** Problem to solve **
Although pictures appear in the records, the copy must leave them out and match everything else exactly.

◆ ◆ ◆ ◆ ◆ ◆ ◆

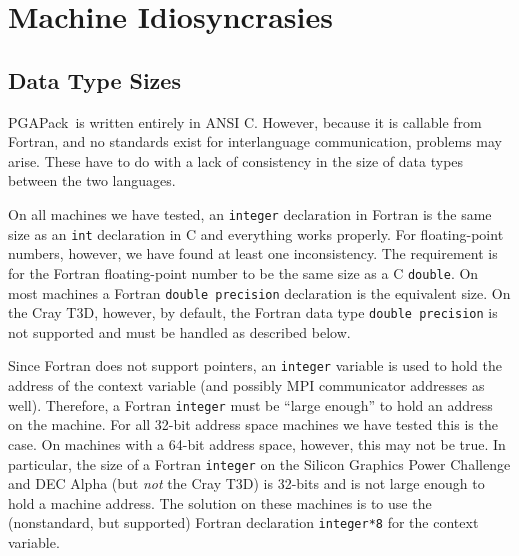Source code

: \documentclass{report}
\newcommand{\pga}{PGAPack}
\begin{document}
\chapter{Machine Idiosyncrasies}\label{chp:start-up}


\section*{Data Type Sizes} 

\pga\ is written entirely in ANSI C.  However, because it is callable from
Fortran, and no standards exist for interlanguage communication, problems may
arise.  These have to do with a lack of consistency in the size of data types
between the two languages.

On all machines we have tested, an {\tt integer} declaration in Fortran is the
same size as an {\tt int} declaration in C and everything works properly.  For
floating-point numbers, however, we have found at least one inconsistency.
The requirement is for the Fortran floating-point number to be the same size
as a C {\tt double}.  On most machines a Fortran {\tt double precision}
declaration is the equivalent size.  On the Cray T3D, however, by default, the
Fortran data type {\tt double precision} is not supported and must be handled
as described below.

Since Fortran does not support pointers, an {\tt integer} variable is used to
hold the address of the context variable (and possibly MPI communicator
addresses as well).  Therefore, a Fortran {\tt integer} must be ``large
enough'' to hold an address on the machine.  For all 32-bit address space
machines we have tested this is the case.  On machines with a 64-bit address
space, however, this may not be true.  In particular, the size of a Fortran
{\tt integer} on the Silicon Graphics Power Challenge and DEC Alpha (but {\em
not} the Cray T3D) is 32-bits and is not large enough to hold a machine
address.  The solution on these machines is to use the (nonstandard, but
supported) Fortran declaration {\tt integer*8} for the context variable.

%  
\end{document}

◆ ◆ ◆ ◆ ◆ ◆ ◆

** Task answer **
Source code

: \documentclass{report}
\newcommand{\pga}{PGAPack}
\begin{document}
\chapter{Machine Idiosyncrasies}\label{chp:start-up}


\section*{Data Type Sizes} 

\pga\ is written entirely in ANSI C.  However, because it is callable from
Fortran, and no standards exist for interlanguage communication, problems may
arise.  These have to do with a lack of consistency in the size of data types
between the two languages.

On all machines we have tested, an {\tt integer} declaration in Fortran is the
same size as an {\tt int} declaration in C and everything works properly.  For
floating-point numbers, however, we have found at least one inconsistency.
The requirement is for the Fortran floating-point number to be the same size
as a C {\tt double}.  On most machines a Fortran {\tt double precision}
declaration is the equivalent size.  On the Cray T3D, however, by default, the
Fortran data type {\tt double precision} is not supported and must be handled
as described below.

Since Fortran does not support pointers, an {\tt integer} variable is used to
hold the address of the context variable (and possibly MPI communicator
addresses as well).  Therefore, a Fortran {\tt integer} must be ``large
enough'' to hold an address on the machine.  For all 32-bit address space
machines we have tested this is the case.  On machines with a 64-bit address
space, however, this may not be true.  In particular, the size of a Fortran
{\tt integer} on the Silicon Graphics Power Challenge and DEC Alpha (but {\em
not} the Cray T3D) is 32-bits and is not large enough to hold a machine
address.  The solution on these machines is to use the (nonstandard, but
supported) Fortran declaration {\tt integer*8} for the context variable.

%  
\end{document}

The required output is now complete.